# Honey dijon braised cottontail



## Michael Cravens (Oct 25, 2015)

All taken with a slingshot.


----------



## StretchandEat (Nov 11, 2015)

That looks delicious


----------



## Rip-van-Winkelholz (May 7, 2015)

It is very nice, to see a man whos hunting with a catty and eat what he kills.

Bon appetit mate!

^_^

Rip


----------



## Keith.B.Nimble (Jul 15, 2014)

What time should I show up for dinner? I'll bring the wine.


----------



## Charles (Aug 26, 2010)

Looks yummy!!!

Cheers .... Charles


----------



## rockslinger (Nov 16, 2010)

Looking good! Makes me hungry!


----------



## brucered (Dec 30, 2015)

Looks amazing. Nice presentation too.

All evidence has been buried.

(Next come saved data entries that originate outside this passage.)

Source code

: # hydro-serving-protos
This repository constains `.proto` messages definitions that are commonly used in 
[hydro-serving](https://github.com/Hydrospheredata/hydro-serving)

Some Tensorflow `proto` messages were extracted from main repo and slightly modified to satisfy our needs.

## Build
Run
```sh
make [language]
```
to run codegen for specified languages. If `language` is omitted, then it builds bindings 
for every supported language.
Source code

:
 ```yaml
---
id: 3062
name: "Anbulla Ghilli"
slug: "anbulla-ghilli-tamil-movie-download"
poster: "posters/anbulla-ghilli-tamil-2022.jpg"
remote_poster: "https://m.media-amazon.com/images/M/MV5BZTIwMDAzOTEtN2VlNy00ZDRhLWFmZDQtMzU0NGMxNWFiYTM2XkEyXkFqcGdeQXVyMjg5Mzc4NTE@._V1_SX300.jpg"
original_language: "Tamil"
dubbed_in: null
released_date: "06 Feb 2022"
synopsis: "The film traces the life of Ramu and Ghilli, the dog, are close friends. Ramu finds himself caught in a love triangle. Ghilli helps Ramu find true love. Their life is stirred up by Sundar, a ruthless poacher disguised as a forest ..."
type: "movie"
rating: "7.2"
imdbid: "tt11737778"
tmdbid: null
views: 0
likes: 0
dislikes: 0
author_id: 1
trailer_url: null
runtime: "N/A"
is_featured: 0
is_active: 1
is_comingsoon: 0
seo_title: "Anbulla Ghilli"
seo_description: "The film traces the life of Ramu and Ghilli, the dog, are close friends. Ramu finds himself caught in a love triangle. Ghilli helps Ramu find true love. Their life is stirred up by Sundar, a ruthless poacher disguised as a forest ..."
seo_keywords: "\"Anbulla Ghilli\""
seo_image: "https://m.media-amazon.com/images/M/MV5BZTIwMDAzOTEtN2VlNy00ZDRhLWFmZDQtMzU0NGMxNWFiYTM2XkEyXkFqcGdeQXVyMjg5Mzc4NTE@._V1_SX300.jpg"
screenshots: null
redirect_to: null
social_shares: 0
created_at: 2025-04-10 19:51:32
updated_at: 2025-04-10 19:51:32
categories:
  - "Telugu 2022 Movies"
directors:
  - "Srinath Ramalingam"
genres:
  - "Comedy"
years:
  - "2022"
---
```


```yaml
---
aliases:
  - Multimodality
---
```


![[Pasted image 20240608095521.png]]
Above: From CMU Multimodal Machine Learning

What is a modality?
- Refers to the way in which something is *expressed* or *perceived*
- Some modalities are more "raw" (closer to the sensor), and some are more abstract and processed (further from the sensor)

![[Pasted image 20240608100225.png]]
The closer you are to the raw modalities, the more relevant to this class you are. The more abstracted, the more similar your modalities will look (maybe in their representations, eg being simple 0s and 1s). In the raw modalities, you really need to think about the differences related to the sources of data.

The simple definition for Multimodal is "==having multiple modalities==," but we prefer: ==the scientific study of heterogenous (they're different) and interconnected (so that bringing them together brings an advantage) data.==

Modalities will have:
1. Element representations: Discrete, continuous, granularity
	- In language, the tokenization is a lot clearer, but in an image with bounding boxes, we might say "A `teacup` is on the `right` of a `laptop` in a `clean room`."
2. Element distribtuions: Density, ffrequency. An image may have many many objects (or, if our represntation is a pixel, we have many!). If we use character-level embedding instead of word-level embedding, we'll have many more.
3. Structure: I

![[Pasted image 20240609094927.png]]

All tapes have been erased.


----------



## fsa46 (Jul 8, 2012)

I like most wild game but rabbit and squirrel are my favorite wild game by far.


----------



## BockBorg (Dec 30, 2015)

Anyone have a chance to compare the kind of squirrels you can get in Canada and the (I've heard) bigger ones in the states? Still waiting to try a squirrel fry up but I gotta get my slinging tuned in first


----------



## pult421 (Aug 13, 2015)

Im just wondering how you got the asparagus.. They run pretty quick those darn things lol very tasty lookin meal. I wanna try rabbit.


----------